Esto lleva a una diferencia trascendente a la hora de
contar la relación familiar con la revolución. Recordemos que –como decía el
viejo Marx- la infraestructura determina la superestructura: la clase social de
pertenencia influye grandemente en la ideología.
Por ubicación social, la familia Blasco (la de Celorio) tendría que haber estado en contra del proceso, la revolución no era para ellos. En cambio, para la familia Rodríguez, la situación era parcialmente diferente. Mi abuela era viuda de un obrero destacado en la lucha sindical; mi tío Frank, un discapacitado (más aparente que real) que de inmediato obtuvo una pensión y la tía Haydee ya había accedido a la clase media, a través de su matrimonio con el tío Alfredo… que fue miliciano, ocupó fábricas y decidió en 1960 terminar la carrera de abogado que había dejado trunca, para contribuir mejor a la Revolución.
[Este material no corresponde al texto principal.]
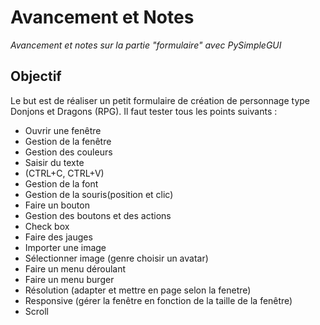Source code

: # __Avancement et Notes__
*Avancement et notes sur la partie "formulaire" avec PySimpleGUI*

## __Objectif__

Le but est de réaliser un petit formulaire de création de personnage type Donjons et Dragons (RPG).
Il faut tester tous les points suivants : 

- Ouvrir une fenêtre 
- Gestion de la fenêtre 
- Gestion des couleurs
- Saisir du texte 
- (CTRL+C, CTRL+V)
- Gestion de la font
- Gestion de la souris(position et clic)
- Faire un bouton
- Gestion des boutons et des actions
- Check box
- Faire des jauges
- Importer une image
- Sélectionner image (genre choisir un avatar)
- Faire un menu déroulant
- Faire un menu burger
- Résolution (adapter et mettre en page selon la fenetre)
- Responsive (gérer la fenêtre en fonction de la taille de la fenêtre)
- Scroll
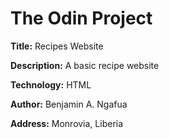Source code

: # The Odin Project
 
**Title:** Recipes Website


**Description:** A basic recipe website

**Technology:** HTML

**Author:** Benjamin A. Ngafua

**Address:** Monrovia, Liberia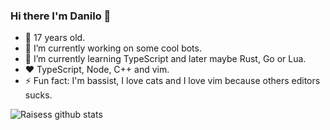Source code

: ### Hi there I'm Danilo 👋

- 👨 17 years old.
- 🔭 I’m currently working on some cool bots.
- 🌱 I’m currently learning TypeScript and later maybe Rust, Go or Lua.
- ❤️ TypeScript, Node, C++ and vim.
- ⚡ Fun fact: I'm bassist, I love cats and I love vim because others editors sucks.

![Raisess github stats](https://github-readme-stats.vercel.app/api?username=Raisess&count_private=true&show_icons=true&theme=solarized-dark)
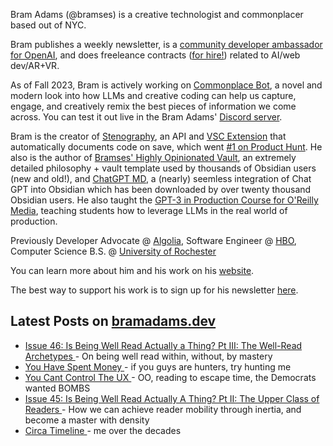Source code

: Bram Adams (@bramses) is a creative technologist and commonplacer based out of NYC. 

Bram publishes a weekly newsletter, is a [community developer ambassador for OpenAI](https://platform.openai.com/ambassadors), and does freeleance contracts ([for hire!](https://www.bramadams.dev/consulting/)) related to AI/web dev/AR+VR. 

As of Fall 2023, Bram is actively working on [Commonplace Bot](https://github.com/bramses/commonplace-bot), a novel and modern look into how LLMs and creative coding can help us capture, engage, and creatively remix the best pieces of information we come across. You can test it out live in the Bram Adams' [Discord server](https://discord.gg/GrgkFP3Je3).

Bram is the creator of [Stenography](https://stenography.dev), an API and [VSC Extension](https://marketplace.visualstudio.com/items?itemName=Stenography.stenography) that automatically documents code on save, which went [#1 on Product Hunt](https://www.producthunt.com/products/stenography#stenography). He also is the author of [Bramses' Highly Opinionated Vault](https://github.com/bramses/bramses-highly-opinionated-vault-2023), an extremely detailed philosophy + vault template used by thousands of Obsidian users (new and old!), and [ChatGPT MD](https://github.com/bramses/chatgpt-md), a (nearly) seemless integration of Chat GPT into Obsidian which has been downloaded by over twenty thousand Obsidian users. He also taught the [GPT-3 in Production Course for O'Reilly Media](https://www.oreilly.com/live-events/gpt-3-in-production/0636920065944/0636920071443/), teaching students how to leverage LLMs in the real world of production.

Previously Developer Advocate @ [Algolia](https://www.algolia.com/), Software Engineer @ [HBO](https://www.hbo.com/), Computer Science B.S. @ [University of Rochester](https://rochester.edu/)

You can learn more about him and his work on his [website](https://www.bramadams.dev/about/). 

The best way to support his work is to sign up for his newsletter [here](https://www.bramadams.dev/#/portal/).


## Latest Posts on [bramadams.dev](https://www.bramadams.dev/)

<!--START_SECTION:feed-->
* [ Issue 46: Is Being Well Read Actually a Thing? Pt III: The Well-Read Archetypes ](https:&#x2F;&#x2F;www.bramadams.dev&#x2F;issue-46&#x2F;) - On being well read within, without, by mastery
* [ You Have Spent Money ](https:&#x2F;&#x2F;www.bramadams.dev&#x2F;core-dump-2024-02-02&#x2F;) - if you guys are hunters, try hunting me
* [ You Cant Control The UX ](https:&#x2F;&#x2F;www.bramadams.dev&#x2F;standup-2024-01-31&#x2F;) - OO, reading to escape time, the Democrats wanted BOMBS
* [ Issue 45: Is Being Well Read Actually A Thing? Pt II: The Upper Class of Readers ](https:&#x2F;&#x2F;www.bramadams.dev&#x2F;issue-45&#x2F;) - How we can achieve reader mobility through inertia, and become a master with density
* [ Circa Timeline ](https:&#x2F;&#x2F;www.bramadams.dev&#x2F;circa-timeline&#x2F;) - me over the decades
<!--END_SECTION:feed-->
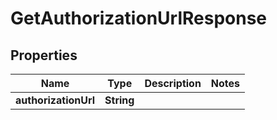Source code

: 
# GetAuthorizationUrlResponse

## Properties
Name | Type | Description | Notes
------------ | ------------- | ------------- | -------------
**authorizationUrl** | **String** |  |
El deterioro en el nivel de vida de los Blasco es
evidente y casi inmediato. Proseguirá, infatigable, a lo largo de los años. El
del nivel de vida de los Rodríguez también va a la baja, pero de manera
intermitente, para terminar desplomándose en los años de economía de guerra.
Vista desde afuera, la decadencia de los aristócratas
Blasco puede ser vista como un proceso casi natural. Son la clase derrotada que
intenta amurallarse en sus casas solariegas y blasonadas (renegando de la
revolución o aceptándola de dientes para afuera, según el caso). Parece casi un
acto de justicia, y un poco de eso destila en el texto de Celorio. Hay solidaridad
y cariño familiar, pero también la comprensión de que estos personajes
improductivos no podían ser sujetos o beneficiarios de una revolución
socialista.
En cambio, el deterioro de los proletarios y
clasemedieros Rodríguez es menos explicable para el ojo que los mira desde
fuera, desde México. Habla, desde el comienzo, de omisiones, contradicciones e
ineficiencias de la Revolución, que no da a sus hijos más que los satisfactores
estrictamente necesarios –y luego, ni eso-, por mucho que éstos se esfuercen
por cumplir con ella, hagan trabajo voluntario, por más que se hayan dedicado
en cuerpo y alma a su triunfo y consolidación.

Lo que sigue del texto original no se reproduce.